Das herausragendste Kennzeichen schiitischer Lehre ist der Glaube an den Imam. Er ist der oberste Führer der Gemeinde, ein von Gott auserwählter Leiter, eine Art Vertreter des Propheten, von dem er blutsmäßig abstammen muß. Er interpretiert die Offenbarung des Korans, vor allen Dingen dessen verborgenen Sinn, den die Gläubigen selbst nicht verstehen können. Er ist eine Art Mittler zwischen Gott und der Gemeinde, in seinen Lehrentscheidungen unfehlbar und sündlos (arab. ma’sum) und hat übernatürliches Wissen. Die Aussprüche der Imame besitzen für Schiiten dieselbe Lehrautorität wie der Koran. – Die Sunniten besitzen eine solche unfehlbare Lehrinstitution nicht.

In Rechtsfragen sind die Unterschiede zwischen Sunniten und Schiiten nicht wirklich grundlegend. Im Wortlaut des Gebetsrufs weichen sie von den Sunniten geringfügig ab. Erwähnenswert ist die Institution der Zeitehe auf schiitischer Seite (eine vereinfachte Form der Eheschließung von begrenzter Dauer mit Entlohnung der Ehefrau), sowie die Tatsache, dass nach schiitischem Recht Männer und Frauen zu gleichen Teilen erben.
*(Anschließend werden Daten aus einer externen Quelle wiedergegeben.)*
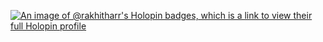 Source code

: [![An image of @rakhitharr's Holopin badges, which is a link to view their full Holopin profile](https://holopin.me/rakhitharr)](https://holopin.io/@rakhitharr)

<!--
**RakhithaRR/RakhithaRR** is a ✨ _special_ ✨ repository because its `README.md` (this file) appears on your GitHub profile.

Here are some ideas to get you started:

- 🔭 I’m currently working on ...
- 🌱 I’m currently learning ...
- 👯 I’m looking to collaborate on ...
- 🤔 I’m looking for help with ...
- 💬 Ask me about ...
- 📫 How to reach me: ...
- 😄 Pronouns: ...
- ⚡ Fun fact: ...
-->
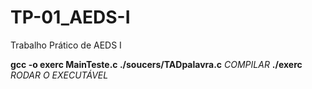 # TP-01_AEDS-I
 Trabalho Prático de AEDS I


**gcc -o exerc MainTeste.c ./soucers/TADpalavra.c** *COMPILAR*
**./exerc** *RODAR O EXECUTÁVEL* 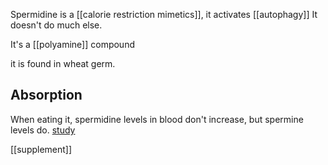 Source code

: Spermidine is a [[calorie restriction mimetics]], it activates [[autophagy]] 
It doesn't do much else.

It's a [[polyamine]] compound

it is found in wheat germ.
## Absorption
When eating it, spermidine levels in blood don't increase, but spermine levels do. [study](https://www.ncbi.nlm.nih.gov/pmc/articles/PMC10143675/)

[[supplement]]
Die Schiiten sind aufgespalten in mehrere Splittergruppen, von denen die Zwölferschiiten die bedeutendste Gruppierung sind. Darüberhinaus existieren bzw. existierten die Viererschiiten, die Zayditen, die Siebener- und Fünferschiiten.

Die Sunniten stellen heute mit rund 90% weltweit die Mehrheit der Muslime dar, die Schiiten eine Minderheit von 8–9%; andere Schätzungen gehen von 12% oder sogar 15% aus. Der Iran ist das einzige islamische Land, in dem die zwölferschiitische Lehre Staatsreligion ist. Heute leben Schiiten außer im Iran (91%) in Syrien, dem Irak (55%), dem Libanon (35–40%), der Türkei, Afghanistan (15–20%), Saudi–Arabien (5%), den Golfländern, Indien und Pakistan (10–15%).